A controversial ruling during the Super Smash Bros. for WiiU tournament at Genesis 4 was one of the big stories of this past weekend’s event. Now, the event organizers are hoping to make amends.

Organizers of Genesis 4 publicly apologized, and offered compensation, to Samuel “Dabuz” Bubzy and Furukawa “komorikiri” Rei on Tuesday, after both players were eliminated in seventh place under questionable circumstances. The offer was made in a joint statement from Bassem Dahdouh, who served as the lead organizer of the Smash WiiU tournament at the event, and Genesis Gaming co-owner Sheridan Zalewski.

According to the statement, Genesis Gaming will compensate both players’ travel expenses to Genesis 4. Additionally, Dahdouh has offered to cover entry costs for each player to attend another major Smash event in 2017.

“No amount of money or favors can undo the players’ frustration,” wrote Zalewski. “But I hope this demonstrates that we understand they feel we wasted their trip to our event and want to make it up to them as much as we can.

The controversy began when it was discovered that the first two matches of Sunday’s top eight session at a ‘knockback’ setting of 0.9 instead of the default 1.0. Dabuz lost 3-2 to eventual third-place finisher Gonzalo “ZeRo” Barrios in the session’s opening match, then komorikiri fell 3-1 to Zach “CaptainZack” Lauth in the second match.

Knockback controls how far a character flies when they are hit. A lower knockback setting makes it’s more difficult to eliminate a character off of the stage since the character doesn’t fly as far, resulting in players needing to do more damage than normal to take an opponent’s stock. Lower knockback values also allow characters to hit opponents with combos, which are typically not possible in the default setting.

Immediately following his loss, komorikiri informed organizers that he believed the game’s ‘knockback’ level was set incorrectly. Once the game’s settings were checked and komorikiri’s belief was proven correct, tournament organizers—including both Dahdouh and Zalewski—decided to replay only the game immediately preceding komorikiri’s challenge. CaptainZack won the match and the tournament proceeded as normal with the correct settings.
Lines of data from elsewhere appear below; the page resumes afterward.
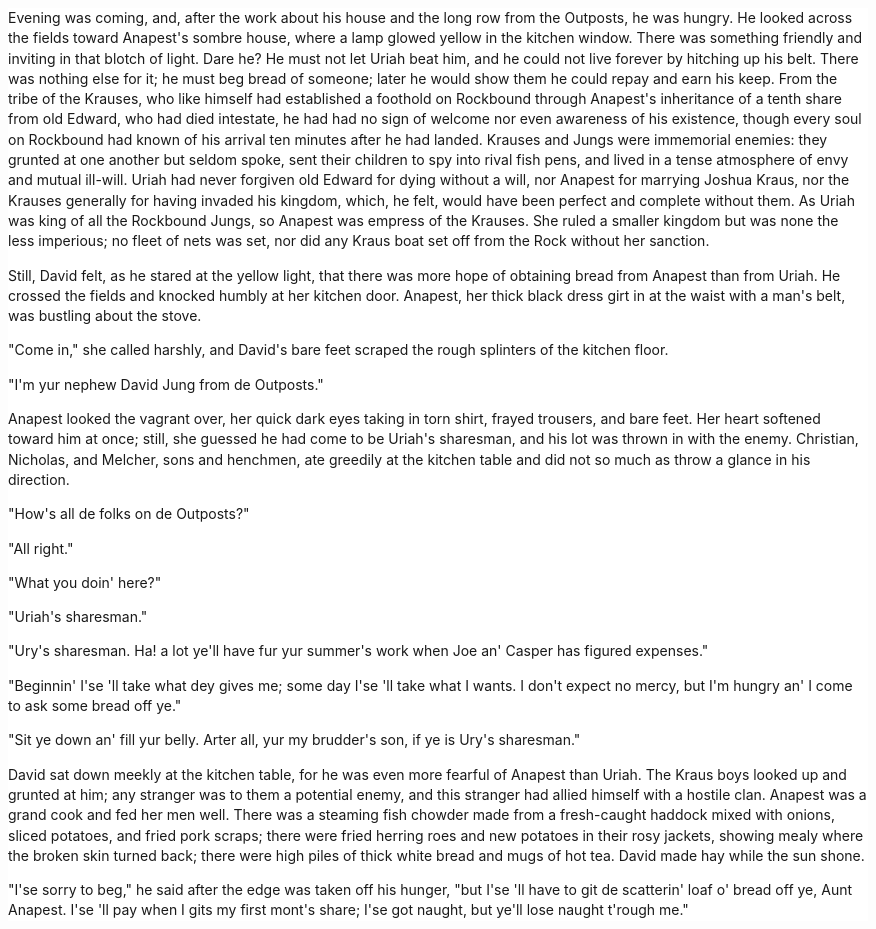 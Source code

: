 Evening was coming, and, after the work about his house and the long row from the Outposts, he was hungry. He looked across the fields toward Anapest's sombre house, where a lamp glowed yellow in the kitchen window. There was something friendly and inviting in that blotch of light. Dare he? He must not let Uriah beat him, and he could not live forever by hitching up his belt. There was nothing else for it; he must beg bread of someone; later he would show them he could repay and earn his keep. From the tribe of the Krauses, who like himself had established a foothold on Rockbound through Anapest's inheritance of a tenth share from old Edward, who had died intestate, he had had no sign of welcome nor even awareness of his existence, though every soul on Rockbound had known of his arrival ten minutes after he had landed. Krauses and Jungs were immemorial enemies: they grunted at one another but seldom spoke, sent their children to spy into rival fish pens, and lived in a tense atmosphere of envy and mutual ill-will. Uriah had never forgiven old Edward for dying without a will, nor Anapest for marrying Joshua Kraus, nor the Krauses generally for having invaded his kingdom, which, he felt, would have been perfect and complete without them. As Uriah was king of all the Rockbound Jungs, so Anapest was empress of the Krauses. She ruled a smaller kingdom but was none the less imperious; no fleet of nets was set, nor did any Kraus boat set off from the Rock without her sanction.

Still, David felt, as he stared at the yellow light, that there was more hope of obtaining bread from Anapest than from Uriah. He crossed the fields and knocked humbly at her kitchen door. Anapest, her thick black dress girt in at the waist with a man's belt, was bustling about the stove.

"Come in," she called harshly, and David's bare feet scraped the rough splinters of the kitchen floor.

"I'm yur nephew David Jung from de Outposts."

Anapest looked the vagrant over, her quick dark eyes taking in torn shirt, frayed trousers, and bare feet. Her heart softened toward him at once; still, she guessed he had come to be Uriah's sharesman, and his lot was thrown in with the enemy. Christian, Nicholas, and Melcher, sons and henchmen, ate greedily at the kitchen table and did not so much as throw a glance in his direction.

"How's all de folks on de Outposts?"

"All right."

"What you doin' here?"

"Uriah's sharesman."

"Ury's sharesman. Ha! a lot ye'll have fur yur summer's work when Joe an' Casper has figured expenses."

"Beginnin' I'se 'll take what dey gives me; some day I'se 'll take what I wants. I don't expect no mercy, but I'm hungry an' I come to ask some bread off ye."

"Sit ye down an' fill yur belly. Arter all, yur my brudder's son, if ye is Ury's sharesman."

David sat down meekly at the kitchen table, for he was even more fearful of Anapest than Uriah. The Kraus boys looked up and grunted at him; any stranger was to them a potential enemy, and this stranger had allied himself with a hostile clan. Anapest was a grand cook and fed her men well. There was a steaming fish chowder made from a fresh-caught haddock mixed with onions, sliced potatoes, and fried pork scraps; there were fried herring roes and new potatoes in their rosy jackets, showing mealy where the broken skin turned back; there were high piles of thick white bread and mugs of hot tea. David made hay while the sun shone.

"I'se sorry to beg," he said after the edge was taken off his hunger, "but I'se 'll have to git de scatterin' loaf o' bread off ye, Aunt Anapest. I'se 'll pay when I gits my first mont's share; I'se got naught, but ye'll lose naught t'rough me."

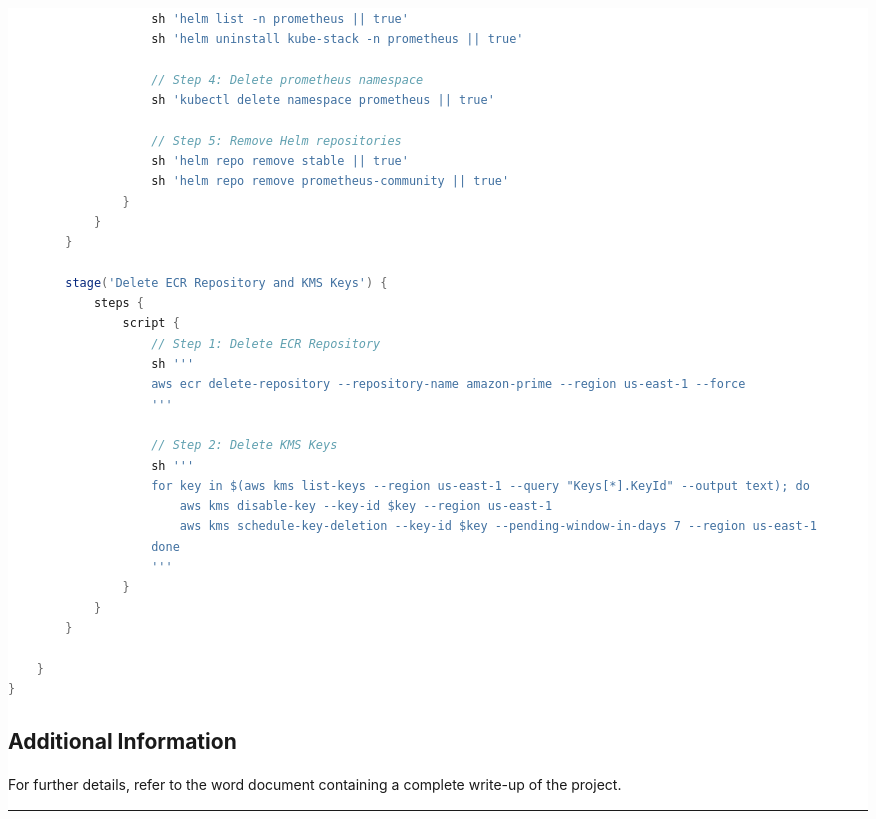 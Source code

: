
 ```groovy
                    sh 'helm list -n prometheus || true'
                    sh 'helm uninstall kube-stack -n prometheus || true'
                    
                    // Step 4: Delete prometheus namespace
                    sh 'kubectl delete namespace prometheus || true'

                    // Step 5: Remove Helm repositories
                    sh 'helm repo remove stable || true'
                    sh 'helm repo remove prometheus-community || true'
                }
            }
        }
		
        stage('Delete ECR Repository and KMS Keys') {
            steps {
                script {
                    // Step 1: Delete ECR Repository
                    sh '''
                    aws ecr delete-repository --repository-name amazon-prime --region us-east-1 --force
                    '''

                    // Step 2: Delete KMS Keys
                    sh '''
                    for key in $(aws kms list-keys --region us-east-1 --query "Keys[*].KeyId" --output text); do
                        aws kms disable-key --key-id $key --region us-east-1
                        aws kms schedule-key-deletion --key-id $key --pending-window-in-days 7 --region us-east-1
                    done
                    '''
                }
            }
        }		
		
    }
}
```

## Additional Information
For further details, refer to the word document containing a complete write-up of the project.

---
Organizers initially stated that the komorikiri/CaptainZack match was the only set impacted by the settings change. However, fans recreated several moments of the Dabuz/Zero set and determined that their entire set was also played with 0.9 knockback.

Many fans on social media were vocal in their belief that both sets should have been replayed. Zalewski, however, stood by his decision on Tuesday.

“The validity of the 2 sets played under incorrect conditions were permanently and irreversibly compromised and unfair to both players,” said Zalewski. “Making people replay matches does not solve the problem in whole or in part.”

In a follow-up tweet, Dahdouh offered to cover entry fees for players impacted by a bracketing issue between the first and second stages of pool play.

Players in at least four first-stage pools were advanced to the wrong second-stage pool due to a discrepancy between the event’s internal brackets and the publicly-available brackets on Several matches had to be halted while the issue was addressed, and several players had to face different opponents than the ones they were either facing or had already faced at the time of the stoppage.

The controversies marred a tremendous performance from the tournament’s champion, 16-year-old Leonardo “MKLeo” Lopez Perez. The win, easily the biggest of his young career, was his first since he was signed by Echo Fox earlier this month.